C’è stato un tempo in cui l’intelligenza era solo un requisito da CV. Ora è un accessorio da outfit. “Thinking is becoming a luxury good”, come scriveva Mary Harrington, firma del New York Times, espressione che marca nuove nuances di disuguaglianza. Nel feed di Instagram, tra una colazione proteica e un tramonto filtrato Mykonos, spunta sempre lei: la persona che legge. Libro in mano (preferibilmente Einaudi bianco o Adelphi dai toni sgargianti), caption postmoderna e via di fama da intellettualoide.
Al pari del capitale economico, anche quello culturale va esibito, sfoggiato. La conoscenza è, però, un bene astratto e bisogna dunque concretizzarla: con outfit specifici, condivisione di contenuti e citazioni ben calibrate. Potremmo definire la letteratura un accessorio semantico: “ah sì, come diceva Barthes”.
Non importa se non hai letto Barthes, importa come lo pronunci.
Il libro, oggetto quasi sacro, torna così a essere simbolo di distinzione: costa poco, dura tanto e, Marx perdonami, genera plusvalore culturale.
Leggere diventa un investimento a rendimento estetico: compri un libro per comprare anche una nuova versione di te stessa, più raffinata e più esclusiva.
La cultura, dunque, non è più solo consumo, è posizionamento. Leggere Bolaño, citare Žižek con ironia sono tutti gesti performativi, segni di distinzione.
E come ogni forma di distinzione, anche i segni hanno bisogno di essere visti.
Ed eccolo, il protagonista.
Il performative male, una discussione che non accenna a terminare.
Lui si presenta così: look minimale, barba curata, foto in bianco e nero con un libro di David Foster Wallace (possibilmente Infinite Jest, anche se non l’ha finito) e sorseggia un bicchiere di matcha, “perché ama la cultura giapponese”.
Il nucleo della problematica non risiede negli atteggiamenti che l’uomo performativo emula, ma nella motivazione sottostante: l’adozione deliberata di tale modello avviene per la pura e semplice intenzione di attrarre o compiacere il sesso opposto, trasformando l’espressione di sé in un atto strategico di compiacenza relazionale.

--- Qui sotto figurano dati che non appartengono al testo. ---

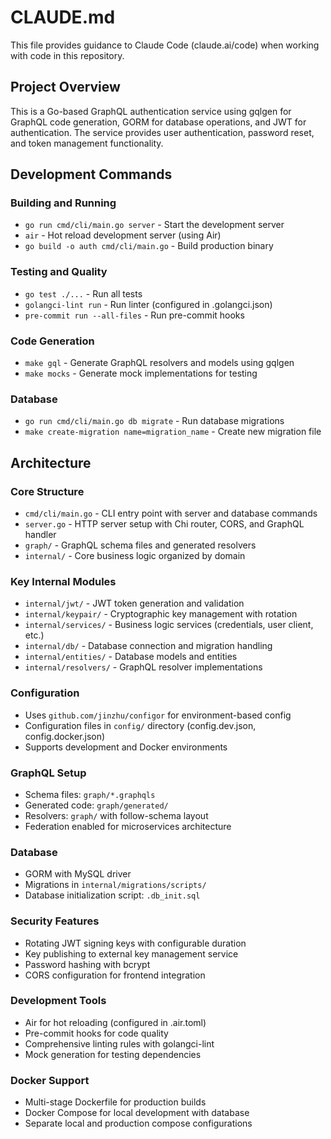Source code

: # CLAUDE.md

This file provides guidance to Claude Code (claude.ai/code) when working with code in this repository.

## Project Overview

This is a Go-based GraphQL authentication service using gqlgen for GraphQL code generation, GORM for database operations, and JWT for authentication. The service provides user authentication, password reset, and token management functionality.

## Development Commands

### Building and Running
- `go run cmd/cli/main.go server` - Start the development server
- `air` - Hot reload development server (using Air)
- `go build -o auth cmd/cli/main.go` - Build production binary

### Testing and Quality
- `go test ./...` - Run all tests
- `golangci-lint run` - Run linter (configured in .golangci.json)
- `pre-commit run --all-files` - Run pre-commit hooks

### Code Generation
- `make gql` - Generate GraphQL resolvers and models using gqlgen
- `make mocks` - Generate mock implementations for testing

### Database
- `go run cmd/cli/main.go db migrate` - Run database migrations
- `make create-migration name=migration_name` - Create new migration file

## Architecture

### Core Structure
- `cmd/cli/main.go` - CLI entry point with server and database commands
- `server.go` - HTTP server setup with Chi router, CORS, and GraphQL handler
- `graph/` - GraphQL schema files and generated resolvers
- `internal/` - Core business logic organized by domain

### Key Internal Modules
- `internal/jwt/` - JWT token generation and validation
- `internal/keypair/` - Cryptographic key management with rotation
- `internal/services/` - Business logic services (credentials, user client, etc.)
- `internal/db/` - Database connection and migration handling
- `internal/entities/` - Database models and entities
- `internal/resolvers/` - GraphQL resolver implementations

### Configuration
- Uses `github.com/jinzhu/configor` for environment-based config
- Configuration files in `config/` directory (config.dev.json, config.docker.json)
- Supports development and Docker environments

### GraphQL Setup
- Schema files: `graph/*.graphqls`
- Generated code: `graph/generated/`
- Resolvers: `graph/` with follow-schema layout
- Federation enabled for microservices architecture

### Database
- GORM with MySQL driver
- Migrations in `internal/migrations/scripts/`
- Database initialization script: `.db_init.sql`

### Security Features
- Rotating JWT signing keys with configurable duration
- Key publishing to external key management service
- Password hashing with bcrypt
- CORS configuration for frontend integration

### Development Tools
- Air for hot reloading (configured in .air.toml)
- Pre-commit hooks for code quality
- Comprehensive linting rules with golangci-lint
- Mock generation for testing dependencies

### Docker Support
- Multi-stage Dockerfile for production builds
- Docker Compose for local development with database
- Separate local and production compose configurations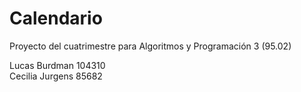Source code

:# Calendario
Proyecto del cuatrimestre para Algoritmos y Programación 3 (95.02)

Lucas Burdman         104310  
Cecilia Jurgens       85682
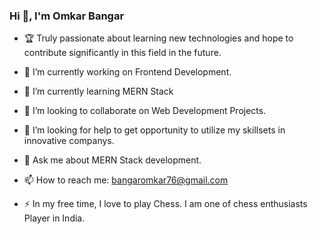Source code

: ### Hi 👋, I'm Omkar Bangar

- 🏆 Truly passionate about learning new technologies and hope to contribute significantly in this field in the future.


- 🔭 I’m currently working on Frontend Development.
- 🌱 I’m currently learning MERN Stack
- 👯 I’m looking to collaborate on Web Development Projects.
- 🤔 I’m looking for help to get opportunity to utilize my skillsets in innovative companys.
- 💬 Ask me about MERN Stack development.
- 📫 How to reach me: bangaromkar76@gmail.com
- ⚡ In my free time, I love to play Chess. I am one of chess enthusiasts Player in India.


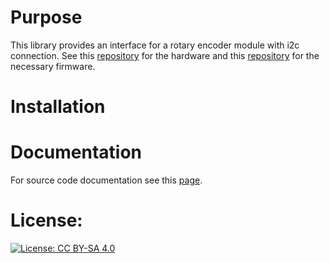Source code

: # Purpose

This library provides an interface for a rotary encoder module with i2c connection.
See this [repository](https://github.com/resterampeberlin/Encoder-Module) for the hardware and this [repository](https://github.com/resterampeberlin/rr_Encoder-i2c) for the necessary firmware.

# Installation

# Documentation

For source code documentation see this [page](doc/html/index.html).

# License:

[![License: CC BY-SA 4.0](https://img.shields.io/badge/License-CC%20BY--SA%204.0-lightgrey.svg)](https://creativecommons.org/licenses/by-sa/4.0/)

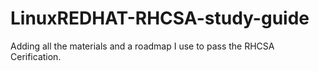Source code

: # LinuxREDHAT-RHCSA-study-guide

Adding all the materials and a roadmap I use to pass the RHCSA Cerification.
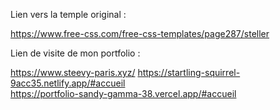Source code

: Lien vers la temple original :

https://www.free-css.com/free-css-templates/page287/steller

Lien de visite de mon portfolio :

https://www.steevy-paris.xyz/
https://startling-squirrel-9acc35.netlify.app/#accueil<br>
https://portfolio-sandy-gamma-38.vercel.app/#accueil
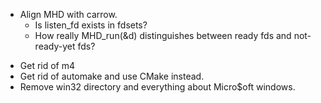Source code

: + Align MHD with carrow.
  + Is listen_fd exists in fdsets?
  + How really MHD_run(&d) distinguishes between ready fds and not-ready-yet
    fds?
- Get rid of m4
- Get rid of automake and use CMake instead.
- Remove win32 directory and everything about Micro$oft windows.
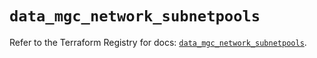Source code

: # `data_mgc_network_subnetpools`

Refer to the Terraform Registry for docs: [`data_mgc_network_subnetpools`](https://registry.terraform.io/providers/magalucloud/mgc/0.39.0/docs/data-sources/network_subnetpools).
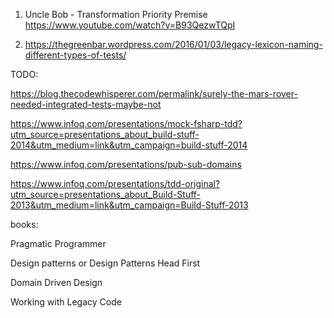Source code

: 1. Uncle Bob - Transformation Priority Premise
https://www.youtube.com/watch?v=B93QezwTQpI

2. https://thegreenbar.wordpress.com/2016/01/03/legacy-lexicon-naming-different-types-of-tests/



TODO:

https://blog.thecodewhisperer.com/permalink/surely-the-mars-rover-needed-integrated-tests-maybe-not

https://www.infoq.com/presentations/mock-fsharp-tdd?utm_source=presentations_about_build-stuff-2014&utm_medium=link&utm_campaign=build-stuff-2014

https://www.infoq.com/presentations/pub-sub-domains

https://www.infoq.com/presentations/tdd-original?utm_source=presentations_about_Build-Stuff-2013&utm_medium=link&utm_campaign=Build-Stuff-2013


books:

Pragmatic Programmer

Design patterns or Design Patterns Head First

Domain Driven Design

Working with Legacy Code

È il maschio postmoderno autodidatta di un teorema: la cultura per essere desiderabile, deve sembrare autocritica. Per quanto non voglia essere fatalista, il performative male è, in effetti, il sintomo perfetto del nostro tempo. È la rappresentazione di un desiderio collettivo: voler essere percepiti come profondi in un mondo che ci rende superficiali.
E mentre il pensiero diventa un accessorio, l’editoria, quella signora elegante che tutti davano per morta, può finalmente tornare sulla scena. Non più come industria della carta, ma come ecosistema di esperienze cognitive. Non limitandosi a vendere libri, bensì spazi mentali, identità narrative, luoghi dove riconoscersi e un po’ perdersi.
Il libro non è solo prodotto, ma posizionamento mentale: un oggetto che comunica chi siamo, ma che, miracolosamente, invita anche a metterlo in discussione.
Le case editrici possono parlare a questo nuovo pubblico di performative thinkers non con paternalismo, ma con ironia e complicità. Riconoscendo che leggere, oggi, è un gesto insieme estetico e politico. Chi legge si sottrae, anche solo per un momento, alla bulimia del caos.
Forse i libri non cambieranno il mondo, ma possono cambiare il modo in cui lo si abita.
E per far contenti i miei amici performativi, lo cito anche io: David Foster Wallace lo aveva previsto (forse tra una nota a piè di pagina e una crisi esistenziale). I libri non parlano più alla maggioranza. Il pensiero è l’ultima forma di lusso accessibile: ma solo a chi sa come indossarlo.